Does being Drunk around Other People make you Anxious?

Waybuloo

Well-known member
alcohol drunk in moderation can give a little boost to my confidence and give me spontaneity and makes me relax a bit so i can be more social. Too much i would feel tipsy and can't think straight and we know what happens next.
 

Leesa

New member
I used to drink but since having an anxiety disorder/panic attacks/agoraphobia I haven't touched a drop, not even in chocolates etc. I hate alcohol and see it as poison and I hate being around people who are drinking. I think it has something to do with the sick which I associate with drunk people and the unpredictability of people under the influnce.

Lisa x x x
 

prince1

Well-known member
hamandcheese said:
Prince1, any idea why your anxiety goes up when you get a bit tipsy at first?

I actually think that I don' t like being drunk aroud others for fear of looking foolish. I think that's why my anxiety goes up when I drink instead of down.

My anxiety goes down like anyone else when I'm having a bottle of wine in my house with my girlfriend, cause there's nobody else around, but I always like to be composed around other people especially in pubs.

Hmmm i think its because im still not drunk enough to not feel anxious so i fear making myself look stupid even more untill im drunk enough to not care. Kinda like what you said. How drunk are u when ur still anxious?
 

elProscrito

Active member
when i drink just a little it makes me sleepy and i really get quieter coz my mind doesn't work well
when i drink more i control myself too much because i'm afraid i will say something really stupid when i'm druk so alcohol really makes my sa worse
 

hamandcheese

Active member
Hi everyone

When I'm out I dislike how people act when they're drunk, even when it's my friends or girlfriend, I feel like they change.

When I see people drunk, I always see them as being something I don't want to be and if I give in and drink, I usually end up hating myself for it.

Drinking used to lower my anxiety when I went out but now it just makes me tired and depressed and more anxious. I'd usually feel like this only after a couple of drinks and I wouldn't want to get drunk after that 'cause it doesn't feel good.

Keep replying everyone, it's a great help, thanks!
 

hamandcheese

Active member
The last couple of comments were particularly helpful.

As roxy was saying, I also feel more in control of my drinking when it's me and my g/f at home with wine, but not in a crowded pub.

Then Leesa was saying about not liking being around people who are drunk. I can most certainly empathise with that.

And finally elProscrito, you seem to react the same way to alcohol as I do. I feel that I could control my SA well enough if I was sober in a crowded pub, but introduce drink into the mix and my ability to cope shuts down.

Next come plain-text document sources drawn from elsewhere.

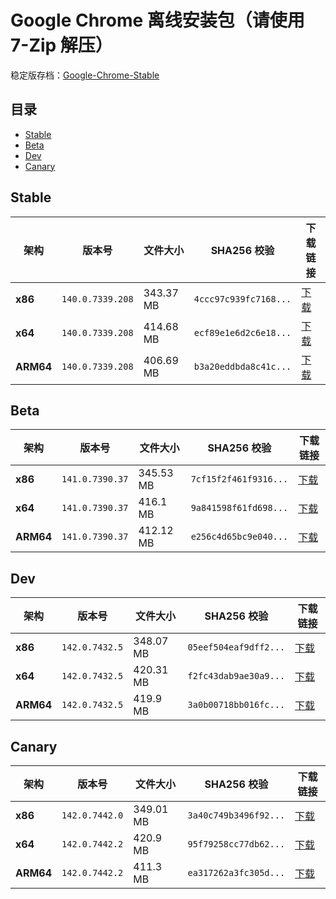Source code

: # Google Chrome 离线安装包（请使用 7-Zip 解压）
稳定版存档：[Google-Chrome-Stable](https://github.com/wuyangdaily/chrome_installer/releases)

## 目录

- [Stable](#stable)
- [Beta](#beta)
- [Dev](#dev)
- [Canary](#canary)

## Stable

| 架构 | 版本号 | 文件大小 | SHA256 校验 | 下载链接 |
|------|--------|----------|-------------|----------|
| **x86** | `140.0.7339.208` | 343.37 MB | `4ccc97c939fc7168...` | [下载](https://dl.google.com/release2/chrome/br4sgfey53ocxyz36zfh6p6oy4_140.0.7339.208/140.0.7339.208_chrome_installer_uncompressed.exe) |
| **x64** | `140.0.7339.208` | 414.68 MB | `ecf89e1e6d2c6e18...` | [下载](https://dl.google.com/release2/chrome/ac3nic2ahkdg3nwp2cxz7lbucyma_140.0.7339.208/140.0.7339.208_chrome_installer_uncompressed.exe) |
| **ARM64** | `140.0.7339.208` | 406.69 MB | `b3a20eddbda8c41c...` | [下载](https://dl.google.com/release2/chrome/gwvieopx7purdu7szpiyjqokoy_140.0.7339.208/140.0.7339.208_chrome_installer_uncompressed.exe) |

## Beta

| 架构 | 版本号 | 文件大小 | SHA256 校验 | 下载链接 |
|------|--------|----------|-------------|----------|
| **x86** | `141.0.7390.37` | 345.53 MB | `7cf15f2f461f9316...` | [下载](https://dl.google.com/release2/chrome/ad2pwxgnkhyu5vrkquoq6cw5edoq_141.0.7390.37/141.0.7390.37_chrome_installer_uncompressed.exe) |
| **x64** | `141.0.7390.37` | 416.1 MB | `9a841598f61fd698...` | [下载](https://dl.google.com/release2/chrome/aceb3ppo4a6c3gvyaxoqqodfifja_141.0.7390.37/141.0.7390.37_chrome_installer_uncompressed.exe) |
| **ARM64** | `141.0.7390.37` | 412.12 MB | `e256c4d65bc9e040...` | [下载](https://dl.google.com/release2/chrome/nq6rbpfy7kkuzeqqx4z3c47x2u_141.0.7390.37/141.0.7390.37_chrome_installer_uncompressed.exe) |

## Dev

| 架构 | 版本号 | 文件大小 | SHA256 校验 | 下载链接 |
|------|--------|----------|-------------|----------|
| **x86** | `142.0.7432.5` | 348.07 MB | `05eef504eaf9dff2...` | [下载](https://dl.google.com/release2/chrome/icp6yotunsky5iwn2cfjqskj24_142.0.7432.5/142.0.7432.5_chrome_installer_uncompressed.exe) |
| **x64** | `142.0.7432.5` | 420.31 MB | `f2fc43dab9ae30a9...` | [下载](https://dl.google.com/release2/chrome/elmspqespksaczks6fr6jwizwu_142.0.7432.5/142.0.7432.5_chrome_installer_uncompressed.exe) |
| **ARM64** | `142.0.7432.5` | 419.9 MB | `3a0b00718bb016fc...` | [下载](https://dl.google.com/release2/chrome/jjqbpx6x4trwuy56l6nrsumuhm_142.0.7432.5/142.0.7432.5_chrome_installer_uncompressed.exe) |

## Canary

| 架构 | 版本号 | 文件大小 | SHA256 校验 | 下载链接 |
|------|--------|----------|-------------|----------|
| **x86** | `142.0.7442.0` | 349.01 MB | `3a40c749b3496f92...` | [下载](https://dl.google.com/release2/chrome/b54bs4qw4rzsepyfskqrwd5kja_142.0.7442.0/142.0.7442.0_chrome_installer_uncompressed.exe) |
| **x64** | `142.0.7442.2` | 420.9 MB | `95f79258cc77db62...` | [下载](https://dl.google.com/release2/chrome/bzbxmqimslkvosngzzpuhti3nm_142.0.7442.2/142.0.7442.2_chrome_installer_uncompressed.exe) |
| **ARM64** | `142.0.7442.2` | 411.3 MB | `ea317262a3fc305d...` | [下载](https://dl.google.com/release2/chrome/on7bi273xf3jyv6nym3wuoejpm_142.0.7442.2/142.0.7442.2_chrome_installer_uncompressed.exe) |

All the comments that I haven't mentioned have been most helpful and encouraging as well!

Thanks everyone
 

me4me

Active member
hey i just came across this thread, looks like nobody has posted here in a while.
Anyways, I can most definitely relate to this thread in general. Whenever I am drunk, it increases my anxiety. I think for me it has to do with the fact that we have been made to believe that alcohol will help you get chicks or whatever. My past experiences in the beginning of drinking, it was nothing like what it was made out to be. I can always remember the night before, and am always in control. (no matter how drunk i get). While others have a "great time" and are really outgoing. I guess it also doesnt help that I am in crowded places.
It sucks though because everyone goes to bars and clubs drinking....
I think it just emphasises my mood. If I am comfortable then I will be really outoing and really comfortable with my self when drunk. If I am in a anxious situation then I will feel really really anxious when drunk in that same situation....does that make sense? can anyone relate?

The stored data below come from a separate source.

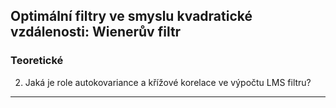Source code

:   
## Optimální filtry ve smyslu kvadratické vzdálenosti: Wienerův filtr

### Teoretické

2. Jaká je role autokovariance a křížové korelace ve výpočtu LMS filtru?

----

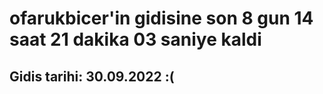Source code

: # ofarukbicer'in gidisine son 8 gun 14 saat 21 dakika 03 saniye kaldi

## Gidis tarihi: 30.09.2022 :(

ps. its really cool knowing others out there like me with alcohol...
 

dancingintherain

Well-known member
it was in fact yesterday, I got myself drunk at a college leaving party. And I hugged everyone and told them I was sorry for not speaking to them and then amazingly, I bumped into my old best friend who I lost six years ago and apologized to her too. It was really nice=) like a dream, because in my dreams they are exactly like this, -connecting with people and seeing my old best friend again. I danced with a random guy on the dance-floor... it's insane! But, I won't drink again anytime soon, this was only my second time and I'm too melodramatic about my health:p
 

WeirdyMcGee

Well-known member
I grew up in a family of violent drunks, so naturally- I don't drink and I don't like being around drunk people. It does make me anxious.

I guess there's two types; the type who will also get drunk because everyone else is drunk and play along-- and the type who cleans up after everyone and breaks up fights because they are the only responsible sober person around.
I'm the second one; although I do get panic attacks and severe irritation.
 
Alcohol has always taken away my social inhibitions. It melts a lot of my social anxiety away. It's sad I can't drink it often because it gives me migraines.
 

upndwn

Well-known member
Usually my SA disappears when I drink, but it have happened on occasion that it has worsened when I'm intoxicated.